[Stored data Boundary: Start]

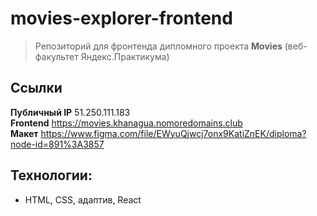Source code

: # movies-explorer-frontend

> Репозиторий для фронтенда дипломного проекта **Movies** (веб-факультет Яндекс.Практикума)

## Ссылки
**Публичный IP** 51.250.111.183  
**Frontend** https://movies.khanagua.nomoredomains.club  
**Макет** https://www.figma.com/file/EWyuQjwcj7onx9KatiZnEK/diploma?node-id=891%3A3857  
<!-- **Backend** https://api.movies.khanagua.nomoredomains.club  --> 

## Технологии:
* HTML, CSS, адаптив, React
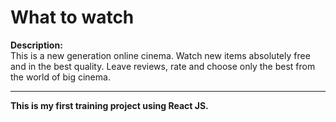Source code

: # What to watch

__Description:__<br/>
This is a new generation online cinema. Watch new items absolutely free and in the best quality. Leave reviews, rate and choose only the best from the world of big cinema.

---
__This is my first training project using React JS.__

[Stored data Boundary: End]

*Work instructions*
Your reply should be only the number of lines in the preceding data that include the word "https".

*Answer for the task*
3